In 2010, the Court of Justice of the European Union (CJEU) delivered a landmark judgment concerning the requirements of the ‘complete independence’ of national data protection supervisory authorities (Commission v. Germany, C-518/07). Two and a half years later, the Court has taken a far more moderate view when assessing the level of independence of the Austrian Data Protection Commission (Commission v. Austria, C-614/10). For the author, who had criticized the previous judgment, the more recent one is a major step forward – towards a fair balance to be struck between the necessary independence of these authorities and the likewise necessary coherence of general State organization, State responsibility and State budget. The more recent judgment is also more in line with a) the wording of Article 8(3) of the EU Charter of Fundamental Rights, b) the level of independence enjoyed by the European Data Protection Supervisor (EDPS), the French Commission nationale de l’informatique et des libertés (CNIL) and the National Human Rights Institutions (NHRI) under the ‘Paris Principles’, and c) the previous case law (Commission v. ECB).
Nevertheless, even this more moderate level of independence required for data protection authorities seems to exceed the one deemed sufficient for the judiciary. This is highly problematic given the fact that the judiciary is not just a branch of State organization completely separated from data protection authorities but, on the contrary, is called upon to legally review the decisions of data protection authorities.

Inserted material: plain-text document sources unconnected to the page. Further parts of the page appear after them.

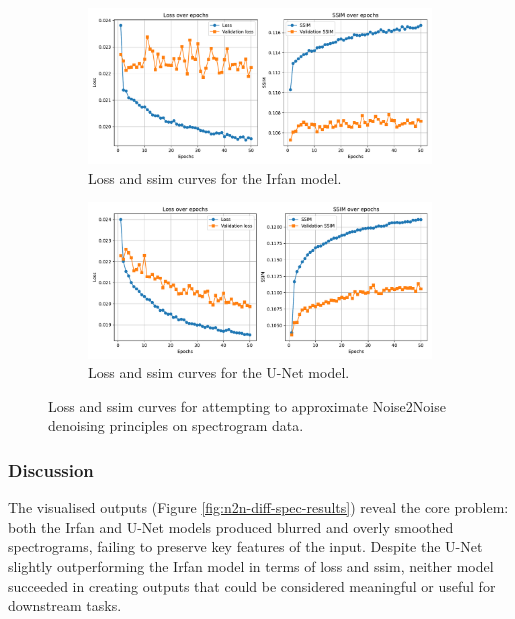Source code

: \begin{figure}[p]
    \begin{subfigure}{\textwidth}
        \centering
        \includegraphics[width=\textwidth]{img/ch6/in_neq_out/irfan/loss_ssim_curves.pdf}
        \caption{Loss and \acrshort{ssim} curves for the Irfan model.}
        \label{fig:n2n-diff-spec-loss-curves-irfan}
    \end{subfigure}

    \vspace{0.5cm}

    \begin{subfigure}{\textwidth}
        \centering
        \includegraphics[width=\textwidth]{img/ch6/in_neq_out/unet/loss_ssim_curves.pdf}
        \caption{Loss and \acrshort{ssim} curves for the U-Net model.}
        \label{fig:n2n-diff-spec-loss-curves-unet}
    \end{subfigure}
    \label{fig:n2n-diff-spec-loss-curves}
    \caption{Loss and \acrshort{ssim} curves for attempting to approximate Noise2Noise denoising principles on spectrogram data.}
\end{figure}

\subsubsection{Discussion}
The visualised outputs (Figure \ref{fig:n2n-diff-spec-results}) reveal the core problem: both the Irfan and U-Net models produced blurred and overly smoothed spectrograms, failing to preserve key features of the input. Despite the U-Net slightly outperforming the Irfan model in terms of loss and \acrshort{ssim}, neither model succeeded in creating outputs that could be considered meaningful or useful for downstream tasks.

So also Commission v. Austria will, most probably, not yet be the end of the story – the more so, because the arguments raised in both judgments in favour of ‘complete independence’ are not intrinsically linked to the issue of data protection, but are likewise applicable to all kinds of regulatory bodies or institutions with a specific remit to secure fundamental rights, and, thus, in principle with horizontal relevance.